Problem details
Each line of the entries that mentions the string "which" needs to be reported.

(Stored items from a collection)
= Beginning of Section =

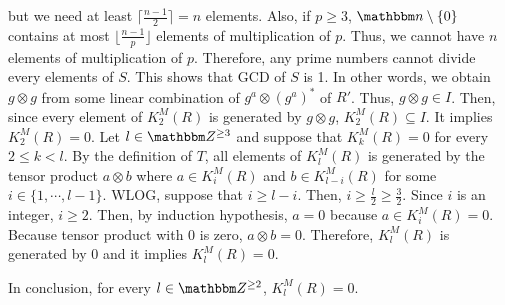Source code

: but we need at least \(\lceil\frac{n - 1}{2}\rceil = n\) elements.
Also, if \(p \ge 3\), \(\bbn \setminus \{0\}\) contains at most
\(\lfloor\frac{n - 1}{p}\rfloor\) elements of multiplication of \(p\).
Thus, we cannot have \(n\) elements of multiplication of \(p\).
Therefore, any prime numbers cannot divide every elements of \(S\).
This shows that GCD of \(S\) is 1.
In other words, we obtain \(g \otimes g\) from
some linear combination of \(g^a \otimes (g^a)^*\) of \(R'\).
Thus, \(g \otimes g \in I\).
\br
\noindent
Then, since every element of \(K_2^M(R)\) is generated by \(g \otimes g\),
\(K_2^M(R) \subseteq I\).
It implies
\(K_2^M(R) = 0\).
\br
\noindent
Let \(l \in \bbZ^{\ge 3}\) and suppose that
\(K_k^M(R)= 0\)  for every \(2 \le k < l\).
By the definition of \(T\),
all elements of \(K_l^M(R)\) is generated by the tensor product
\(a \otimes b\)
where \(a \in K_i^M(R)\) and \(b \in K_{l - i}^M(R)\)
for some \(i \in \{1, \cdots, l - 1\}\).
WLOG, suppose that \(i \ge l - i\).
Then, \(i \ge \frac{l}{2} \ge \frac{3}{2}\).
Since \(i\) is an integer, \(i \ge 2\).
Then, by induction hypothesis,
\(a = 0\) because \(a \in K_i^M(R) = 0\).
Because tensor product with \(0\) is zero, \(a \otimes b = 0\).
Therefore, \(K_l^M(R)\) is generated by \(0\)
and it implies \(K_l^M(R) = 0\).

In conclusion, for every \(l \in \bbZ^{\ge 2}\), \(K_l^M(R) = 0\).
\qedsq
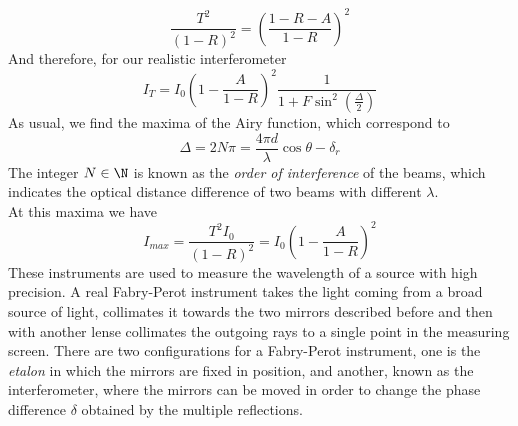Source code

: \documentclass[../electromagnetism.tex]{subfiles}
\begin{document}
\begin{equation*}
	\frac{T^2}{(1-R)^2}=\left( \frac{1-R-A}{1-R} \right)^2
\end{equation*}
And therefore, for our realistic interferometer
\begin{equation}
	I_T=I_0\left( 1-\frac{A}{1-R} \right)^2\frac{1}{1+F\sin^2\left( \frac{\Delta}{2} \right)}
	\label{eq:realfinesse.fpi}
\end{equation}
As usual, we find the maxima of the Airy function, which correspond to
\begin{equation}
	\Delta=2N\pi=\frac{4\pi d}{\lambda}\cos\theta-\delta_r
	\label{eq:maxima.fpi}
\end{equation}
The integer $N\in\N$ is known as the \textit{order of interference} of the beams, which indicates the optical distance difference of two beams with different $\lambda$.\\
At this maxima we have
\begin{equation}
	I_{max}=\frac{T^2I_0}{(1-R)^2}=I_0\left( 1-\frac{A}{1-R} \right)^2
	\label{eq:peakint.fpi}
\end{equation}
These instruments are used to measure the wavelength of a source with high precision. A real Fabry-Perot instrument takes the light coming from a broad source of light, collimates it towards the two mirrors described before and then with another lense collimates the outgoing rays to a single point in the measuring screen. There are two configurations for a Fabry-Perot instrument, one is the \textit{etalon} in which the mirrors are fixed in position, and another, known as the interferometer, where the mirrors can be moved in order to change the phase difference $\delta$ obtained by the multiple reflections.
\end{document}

= End of Section =
= Beginning of Section =

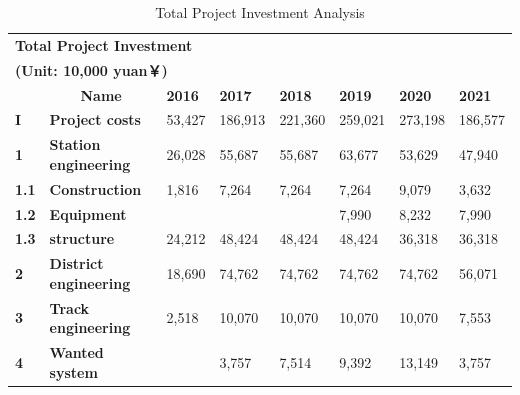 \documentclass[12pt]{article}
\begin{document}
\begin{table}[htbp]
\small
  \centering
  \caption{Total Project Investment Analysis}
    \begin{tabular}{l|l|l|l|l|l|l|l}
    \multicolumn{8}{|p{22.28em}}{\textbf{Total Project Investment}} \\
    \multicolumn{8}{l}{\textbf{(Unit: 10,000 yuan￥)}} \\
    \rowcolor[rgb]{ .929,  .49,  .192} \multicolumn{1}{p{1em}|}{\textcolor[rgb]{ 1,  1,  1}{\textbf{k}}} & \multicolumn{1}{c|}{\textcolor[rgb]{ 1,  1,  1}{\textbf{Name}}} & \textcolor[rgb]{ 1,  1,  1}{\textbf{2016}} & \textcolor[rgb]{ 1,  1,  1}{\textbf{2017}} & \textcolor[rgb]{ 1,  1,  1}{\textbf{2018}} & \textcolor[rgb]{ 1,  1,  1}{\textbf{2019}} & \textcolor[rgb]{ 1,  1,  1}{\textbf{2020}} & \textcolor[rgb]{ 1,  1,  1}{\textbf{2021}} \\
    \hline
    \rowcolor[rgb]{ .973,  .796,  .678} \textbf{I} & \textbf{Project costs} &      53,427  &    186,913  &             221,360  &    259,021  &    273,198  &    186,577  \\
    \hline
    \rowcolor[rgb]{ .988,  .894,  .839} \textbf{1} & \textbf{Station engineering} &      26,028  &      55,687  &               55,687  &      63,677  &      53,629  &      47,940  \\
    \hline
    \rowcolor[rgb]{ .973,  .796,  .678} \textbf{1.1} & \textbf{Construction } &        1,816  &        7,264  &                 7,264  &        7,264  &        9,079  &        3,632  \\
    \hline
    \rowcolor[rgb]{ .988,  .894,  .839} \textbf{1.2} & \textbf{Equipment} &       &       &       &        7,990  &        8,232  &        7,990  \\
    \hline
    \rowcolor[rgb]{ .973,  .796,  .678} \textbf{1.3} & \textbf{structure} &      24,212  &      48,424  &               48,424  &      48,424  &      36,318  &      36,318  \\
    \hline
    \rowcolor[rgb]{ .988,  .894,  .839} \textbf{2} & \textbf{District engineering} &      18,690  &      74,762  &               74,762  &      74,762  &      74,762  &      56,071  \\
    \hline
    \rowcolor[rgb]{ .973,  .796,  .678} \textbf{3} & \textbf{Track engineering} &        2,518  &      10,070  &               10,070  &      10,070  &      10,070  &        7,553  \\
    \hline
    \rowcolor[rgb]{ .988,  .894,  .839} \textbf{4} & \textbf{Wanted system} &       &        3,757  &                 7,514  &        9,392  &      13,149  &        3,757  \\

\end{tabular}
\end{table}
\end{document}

= End of Section =

Answer to the problem
As usual, we find the maxima of the Airy function, which correspond to
The integer $N\in\N$ is known as the \textit{order of interference} of the beams, which indicates the optical distance difference of two beams with different $\lambda$.\\
These instruments are used to measure the wavelength of a source with high precision. A real Fabry-Perot instrument takes the light coming from a broad source of light, collimates it towards the two mirrors described before and then with another lense collimates the outgoing rays to a single point in the measuring screen. There are two configurations for a Fabry-Perot instrument, one is the \textit{etalon} in which the mirrors are fixed in position, and another, known as the interferometer, where the mirrors can be moved in order to change the phase difference $\delta$ obtained by the multiple reflections.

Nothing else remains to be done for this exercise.